Goal is to have a deficit dollar add to better lives for all of us and part of this is higher net worth or assets. If someone can start a computer company out of their garage for $10,000 and get to a point where their company can sell an iPhone at a price most anyone can afford to own and does own and their company is now worth $2 trillion then I would you say “adding to the deficit was worth it!”. That’s good value. No? What about “the dream?”
-so $10,000 to $2 trillion?! That’s a lot of “real money”. Like investors put in $2T to get it that high! Eh no and not even close. So net worth or “wealth” “assets” are very leveraged.
-Some folks think there are actual dollars out there for the value of every stock bond or house we own. Like we put in $2T to get Apple that high right? Actually not even close. It’s leveraged. And we can find this out quick if a group of us sells the same asset all at once.
- you can look at the debt clock for an “ok” way to see debt to net worth balance. The upper left is the national debt (SCARY!!) but the lower left is assets. You can see it way outruns the debt. Assets are going up now but last year they were dropping lower.
So sorry Jeff Bezos you don’t have $100 Billion in “realish” cash. You have old book company stock that did better as the business you ran adapted and grew.
So what happens if a lot of deficit money goes to inefficient places?
- well inflation can happen.

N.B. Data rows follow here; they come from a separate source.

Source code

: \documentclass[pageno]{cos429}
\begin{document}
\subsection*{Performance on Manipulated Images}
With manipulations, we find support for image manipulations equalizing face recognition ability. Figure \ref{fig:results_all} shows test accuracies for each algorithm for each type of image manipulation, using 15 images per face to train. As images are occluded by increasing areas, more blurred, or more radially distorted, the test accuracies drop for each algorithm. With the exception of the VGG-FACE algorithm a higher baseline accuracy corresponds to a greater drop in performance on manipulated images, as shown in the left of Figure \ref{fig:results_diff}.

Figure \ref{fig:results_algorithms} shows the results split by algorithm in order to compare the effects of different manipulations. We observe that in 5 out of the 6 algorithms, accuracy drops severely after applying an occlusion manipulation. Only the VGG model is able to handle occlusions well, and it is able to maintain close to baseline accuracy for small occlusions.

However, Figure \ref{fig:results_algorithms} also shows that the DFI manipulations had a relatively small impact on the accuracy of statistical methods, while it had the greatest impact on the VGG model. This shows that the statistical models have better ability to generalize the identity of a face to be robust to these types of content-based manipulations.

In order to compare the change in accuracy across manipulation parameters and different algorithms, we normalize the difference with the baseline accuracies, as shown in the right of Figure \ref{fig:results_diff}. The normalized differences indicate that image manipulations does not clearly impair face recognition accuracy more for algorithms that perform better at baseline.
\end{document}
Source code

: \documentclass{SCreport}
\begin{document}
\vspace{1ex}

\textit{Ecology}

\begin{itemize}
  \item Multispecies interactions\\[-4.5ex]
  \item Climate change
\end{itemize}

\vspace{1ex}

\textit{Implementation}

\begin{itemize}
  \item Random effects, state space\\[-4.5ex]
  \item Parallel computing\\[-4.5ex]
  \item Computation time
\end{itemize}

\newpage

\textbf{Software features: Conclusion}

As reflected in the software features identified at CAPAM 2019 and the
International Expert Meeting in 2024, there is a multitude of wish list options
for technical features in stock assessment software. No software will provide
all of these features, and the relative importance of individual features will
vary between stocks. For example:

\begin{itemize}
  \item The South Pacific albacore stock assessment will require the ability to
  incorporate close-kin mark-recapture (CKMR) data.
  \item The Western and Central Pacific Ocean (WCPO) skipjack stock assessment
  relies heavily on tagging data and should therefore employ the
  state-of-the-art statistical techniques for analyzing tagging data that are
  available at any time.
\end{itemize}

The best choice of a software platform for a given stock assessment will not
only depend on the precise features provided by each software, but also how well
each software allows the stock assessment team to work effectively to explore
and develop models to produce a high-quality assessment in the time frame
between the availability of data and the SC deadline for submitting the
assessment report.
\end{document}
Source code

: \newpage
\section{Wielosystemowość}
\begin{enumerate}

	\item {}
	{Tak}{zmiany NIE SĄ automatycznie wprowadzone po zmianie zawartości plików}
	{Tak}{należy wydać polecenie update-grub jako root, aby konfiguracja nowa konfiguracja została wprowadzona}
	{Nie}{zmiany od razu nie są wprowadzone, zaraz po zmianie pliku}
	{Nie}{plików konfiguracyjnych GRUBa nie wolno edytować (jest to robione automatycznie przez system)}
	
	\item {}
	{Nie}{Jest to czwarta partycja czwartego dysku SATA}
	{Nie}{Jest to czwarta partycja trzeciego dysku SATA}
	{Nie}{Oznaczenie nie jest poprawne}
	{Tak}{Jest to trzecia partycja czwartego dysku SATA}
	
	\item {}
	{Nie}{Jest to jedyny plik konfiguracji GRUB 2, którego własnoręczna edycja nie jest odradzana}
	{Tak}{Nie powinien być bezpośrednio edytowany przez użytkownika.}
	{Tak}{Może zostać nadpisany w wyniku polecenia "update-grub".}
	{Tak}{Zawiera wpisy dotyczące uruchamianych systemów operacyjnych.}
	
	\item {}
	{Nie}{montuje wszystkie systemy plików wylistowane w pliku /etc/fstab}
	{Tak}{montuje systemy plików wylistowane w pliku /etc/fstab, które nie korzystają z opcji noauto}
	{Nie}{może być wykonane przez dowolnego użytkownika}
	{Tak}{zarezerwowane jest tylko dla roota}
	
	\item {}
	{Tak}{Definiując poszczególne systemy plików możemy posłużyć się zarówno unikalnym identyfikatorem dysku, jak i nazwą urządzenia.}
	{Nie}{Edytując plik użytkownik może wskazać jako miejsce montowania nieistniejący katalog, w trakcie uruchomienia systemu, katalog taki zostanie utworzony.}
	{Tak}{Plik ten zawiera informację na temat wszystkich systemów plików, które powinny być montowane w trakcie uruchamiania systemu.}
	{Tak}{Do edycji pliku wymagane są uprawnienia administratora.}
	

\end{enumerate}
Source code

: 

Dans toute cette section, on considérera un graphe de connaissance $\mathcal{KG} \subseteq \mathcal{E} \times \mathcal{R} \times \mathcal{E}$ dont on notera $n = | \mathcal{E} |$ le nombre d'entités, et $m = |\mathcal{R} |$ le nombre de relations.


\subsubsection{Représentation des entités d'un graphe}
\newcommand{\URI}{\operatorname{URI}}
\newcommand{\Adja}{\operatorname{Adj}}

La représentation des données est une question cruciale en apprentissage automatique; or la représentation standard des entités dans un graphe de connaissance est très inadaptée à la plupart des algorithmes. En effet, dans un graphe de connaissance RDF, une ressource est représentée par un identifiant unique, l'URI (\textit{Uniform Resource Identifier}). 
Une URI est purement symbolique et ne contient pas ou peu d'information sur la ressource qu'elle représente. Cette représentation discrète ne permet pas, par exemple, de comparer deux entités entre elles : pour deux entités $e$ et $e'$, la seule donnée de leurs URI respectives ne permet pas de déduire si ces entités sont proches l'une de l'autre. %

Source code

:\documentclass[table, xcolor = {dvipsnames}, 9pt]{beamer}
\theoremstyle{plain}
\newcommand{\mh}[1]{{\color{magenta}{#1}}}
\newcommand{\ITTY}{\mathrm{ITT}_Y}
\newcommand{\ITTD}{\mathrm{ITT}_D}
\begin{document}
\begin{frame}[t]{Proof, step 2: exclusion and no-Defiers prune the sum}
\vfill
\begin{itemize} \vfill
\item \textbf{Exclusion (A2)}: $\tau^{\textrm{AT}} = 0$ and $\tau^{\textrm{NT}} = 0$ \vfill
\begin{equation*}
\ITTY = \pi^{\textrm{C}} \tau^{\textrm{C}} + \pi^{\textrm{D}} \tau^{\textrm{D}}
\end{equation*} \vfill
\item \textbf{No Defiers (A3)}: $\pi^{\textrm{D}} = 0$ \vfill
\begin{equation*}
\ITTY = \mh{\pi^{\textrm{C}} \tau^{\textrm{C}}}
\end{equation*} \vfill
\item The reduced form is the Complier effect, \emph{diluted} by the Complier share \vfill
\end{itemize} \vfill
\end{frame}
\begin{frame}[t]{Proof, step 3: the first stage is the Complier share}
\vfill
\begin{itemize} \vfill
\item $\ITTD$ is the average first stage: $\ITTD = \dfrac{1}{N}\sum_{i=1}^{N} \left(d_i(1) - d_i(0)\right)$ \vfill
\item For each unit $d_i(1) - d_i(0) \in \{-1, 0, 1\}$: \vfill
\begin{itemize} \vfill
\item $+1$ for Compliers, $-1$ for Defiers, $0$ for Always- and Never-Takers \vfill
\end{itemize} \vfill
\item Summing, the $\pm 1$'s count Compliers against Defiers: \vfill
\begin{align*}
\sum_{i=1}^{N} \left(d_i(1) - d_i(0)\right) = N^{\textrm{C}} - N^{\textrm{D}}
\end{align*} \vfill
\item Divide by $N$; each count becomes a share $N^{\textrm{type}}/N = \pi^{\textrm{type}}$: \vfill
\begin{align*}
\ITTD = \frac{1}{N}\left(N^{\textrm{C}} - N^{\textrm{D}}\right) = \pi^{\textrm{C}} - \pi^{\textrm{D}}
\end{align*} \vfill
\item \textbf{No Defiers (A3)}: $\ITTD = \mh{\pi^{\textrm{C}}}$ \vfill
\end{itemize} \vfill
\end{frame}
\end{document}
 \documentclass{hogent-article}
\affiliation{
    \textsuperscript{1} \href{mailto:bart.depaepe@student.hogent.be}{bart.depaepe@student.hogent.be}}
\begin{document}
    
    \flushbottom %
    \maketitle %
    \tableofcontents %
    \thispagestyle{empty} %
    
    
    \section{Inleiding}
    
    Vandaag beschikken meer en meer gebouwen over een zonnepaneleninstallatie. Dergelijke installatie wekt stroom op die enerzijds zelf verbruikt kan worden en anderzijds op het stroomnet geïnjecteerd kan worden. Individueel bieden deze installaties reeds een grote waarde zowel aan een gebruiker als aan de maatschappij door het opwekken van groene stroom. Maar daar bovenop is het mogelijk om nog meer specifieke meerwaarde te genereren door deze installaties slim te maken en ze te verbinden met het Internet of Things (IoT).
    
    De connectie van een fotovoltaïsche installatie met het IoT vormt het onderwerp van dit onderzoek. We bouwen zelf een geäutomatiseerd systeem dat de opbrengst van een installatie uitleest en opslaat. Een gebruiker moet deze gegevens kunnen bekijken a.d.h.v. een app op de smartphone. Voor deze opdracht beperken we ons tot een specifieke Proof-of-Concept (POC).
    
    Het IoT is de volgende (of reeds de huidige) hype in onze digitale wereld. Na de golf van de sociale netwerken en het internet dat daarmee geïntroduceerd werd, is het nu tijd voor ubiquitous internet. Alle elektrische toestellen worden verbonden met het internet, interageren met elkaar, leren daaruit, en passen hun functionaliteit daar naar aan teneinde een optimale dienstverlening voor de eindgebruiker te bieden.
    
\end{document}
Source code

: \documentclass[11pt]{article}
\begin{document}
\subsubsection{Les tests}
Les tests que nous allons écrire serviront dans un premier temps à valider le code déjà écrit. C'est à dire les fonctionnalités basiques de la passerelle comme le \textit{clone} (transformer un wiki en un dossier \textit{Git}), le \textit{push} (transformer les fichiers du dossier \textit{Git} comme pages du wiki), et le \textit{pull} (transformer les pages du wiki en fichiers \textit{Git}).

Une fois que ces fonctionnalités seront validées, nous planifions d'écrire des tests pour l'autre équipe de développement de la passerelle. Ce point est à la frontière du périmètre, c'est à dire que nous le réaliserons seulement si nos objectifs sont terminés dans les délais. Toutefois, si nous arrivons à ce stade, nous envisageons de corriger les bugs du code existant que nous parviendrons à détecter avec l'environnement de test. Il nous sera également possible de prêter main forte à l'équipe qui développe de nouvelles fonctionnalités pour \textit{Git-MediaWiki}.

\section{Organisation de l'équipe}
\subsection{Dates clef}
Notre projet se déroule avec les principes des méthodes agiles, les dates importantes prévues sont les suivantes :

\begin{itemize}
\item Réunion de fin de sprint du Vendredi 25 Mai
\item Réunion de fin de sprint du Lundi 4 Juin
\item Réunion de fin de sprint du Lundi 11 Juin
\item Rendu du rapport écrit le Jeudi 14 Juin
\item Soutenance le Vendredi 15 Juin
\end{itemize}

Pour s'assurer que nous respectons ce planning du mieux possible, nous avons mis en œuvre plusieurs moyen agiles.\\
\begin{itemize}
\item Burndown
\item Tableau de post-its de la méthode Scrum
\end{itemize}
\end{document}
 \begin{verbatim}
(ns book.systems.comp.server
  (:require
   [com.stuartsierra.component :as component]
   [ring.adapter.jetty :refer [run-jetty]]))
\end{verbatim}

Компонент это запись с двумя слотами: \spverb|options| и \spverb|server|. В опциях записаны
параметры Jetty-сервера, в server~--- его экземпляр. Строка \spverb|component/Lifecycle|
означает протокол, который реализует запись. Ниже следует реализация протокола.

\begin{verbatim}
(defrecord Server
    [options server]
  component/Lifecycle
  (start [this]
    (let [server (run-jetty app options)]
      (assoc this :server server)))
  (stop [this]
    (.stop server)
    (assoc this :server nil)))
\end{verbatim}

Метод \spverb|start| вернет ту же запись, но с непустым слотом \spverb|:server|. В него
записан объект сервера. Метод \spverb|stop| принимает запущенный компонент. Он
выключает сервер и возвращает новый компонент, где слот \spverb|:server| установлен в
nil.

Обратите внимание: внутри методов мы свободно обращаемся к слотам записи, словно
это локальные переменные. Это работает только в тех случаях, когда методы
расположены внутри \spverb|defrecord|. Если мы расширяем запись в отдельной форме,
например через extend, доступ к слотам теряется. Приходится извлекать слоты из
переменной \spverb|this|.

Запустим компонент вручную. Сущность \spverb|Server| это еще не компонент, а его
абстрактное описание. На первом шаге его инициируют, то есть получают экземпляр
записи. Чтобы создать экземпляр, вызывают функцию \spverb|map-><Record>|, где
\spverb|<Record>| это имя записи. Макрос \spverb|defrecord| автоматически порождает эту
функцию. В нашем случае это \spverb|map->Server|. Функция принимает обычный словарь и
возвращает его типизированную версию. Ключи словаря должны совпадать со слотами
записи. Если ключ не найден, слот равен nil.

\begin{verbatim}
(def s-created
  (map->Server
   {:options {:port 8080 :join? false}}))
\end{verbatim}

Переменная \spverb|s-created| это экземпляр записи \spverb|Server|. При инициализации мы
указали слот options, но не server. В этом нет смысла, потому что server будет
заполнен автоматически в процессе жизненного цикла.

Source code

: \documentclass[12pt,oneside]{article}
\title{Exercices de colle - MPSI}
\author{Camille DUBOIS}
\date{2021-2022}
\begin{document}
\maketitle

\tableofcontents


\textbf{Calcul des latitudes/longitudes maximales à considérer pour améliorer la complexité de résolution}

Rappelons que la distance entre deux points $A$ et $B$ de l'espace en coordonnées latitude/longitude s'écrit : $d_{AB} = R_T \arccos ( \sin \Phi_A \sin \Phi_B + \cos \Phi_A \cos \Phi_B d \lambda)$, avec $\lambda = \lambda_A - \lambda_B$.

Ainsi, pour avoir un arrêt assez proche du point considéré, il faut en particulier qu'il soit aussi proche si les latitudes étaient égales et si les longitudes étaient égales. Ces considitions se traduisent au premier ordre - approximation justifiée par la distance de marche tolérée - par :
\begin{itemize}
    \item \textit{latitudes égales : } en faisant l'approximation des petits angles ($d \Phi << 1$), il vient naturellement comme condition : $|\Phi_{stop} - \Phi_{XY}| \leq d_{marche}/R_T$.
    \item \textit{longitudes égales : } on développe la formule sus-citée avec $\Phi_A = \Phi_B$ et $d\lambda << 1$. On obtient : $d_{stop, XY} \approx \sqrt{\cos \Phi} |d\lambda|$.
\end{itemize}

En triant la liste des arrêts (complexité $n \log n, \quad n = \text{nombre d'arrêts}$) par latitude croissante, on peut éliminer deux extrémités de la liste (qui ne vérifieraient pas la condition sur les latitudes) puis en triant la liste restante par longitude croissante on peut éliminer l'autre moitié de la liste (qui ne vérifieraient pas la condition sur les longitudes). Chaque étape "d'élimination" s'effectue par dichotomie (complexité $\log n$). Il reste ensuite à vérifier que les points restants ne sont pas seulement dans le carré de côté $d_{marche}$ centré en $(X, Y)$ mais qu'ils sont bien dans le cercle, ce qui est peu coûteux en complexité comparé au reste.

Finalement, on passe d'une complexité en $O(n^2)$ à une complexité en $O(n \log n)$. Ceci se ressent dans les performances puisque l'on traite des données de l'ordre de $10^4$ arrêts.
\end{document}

Look at 2020/21 when we had blow out deficits. Too much “realish” type money went out with too few places to spend it. Sure money went towards food and rent, but also found it’s way into too much money for household goods and home improvements, which didn’t add any innovation. Collectibles went higher but that’s just one owner getting more money on an item from someone else - no innovation. A ton of money went to the stock market and helped innovation investment but caused rampant speculation, so company higher ups were rewarded before performing. Wall Street was rewarded for investing in any crappy start up. Hoarding happened also - no innovation - a mess and along came inflation.
- like a lot of deficit spending a good chunk of the 2020/21 money tended to rise up to large businesses and Wall Street in the end. $1500 stimulus went to someone to help buy food and pay for utilities but a chunk went to Goggle in online searches, Amazon, Apple, online app ordering,banks and of course Wall Street.
- a lot of the 2020/21 is still out there so perhaps it will go to more efficient areas soon.
And keep in mind - Wall Street loves adding to the deficit. Why? Because they know part of it will come to them after it changes hands enough times. Add companies to that along with Wall Street. The larger companies know the money will come their way. The money usually finds its way higher up sooner or later. Those in power love deficits also. Most at least. More money to send out means more power.
My basic view is “as long as large companies, their founders and workers come up with innovation and great products that are good for us all then they deserve to have the “leveraged” net worth and assets. We are not perfect no but the US is a lot better at this than most of the world.
And a great example of all of this is say you have a lower income person today go back in time 30 years and visit the richest person in the world. The richest! The lower income “person from the future” shows the richest person their cell phone and casually explains what it can do (pretend they brought 5G with them Lol). The richest person would be shocked and more shocked to hear they are no big deal and pretty much everyone has one. That’s innovation that benefits all.
Perhaps it’s a trade off - the wealthy get wealthier and lower lag but have better lives due to better products and innovation and they can even be at lower prices than the past. We don’t pay $1 long distance like 40 years ago. In many ways we all live better than the richest people 20 or 30 years ago whatever income bracket we are in. This is good.
Its complex. I just scratched the surface, may not have explained this well and may not be right. Still learning and have it a shot.
So many other side topics on Deficits and the flow of money.
Hope this made you think and not bored you too much.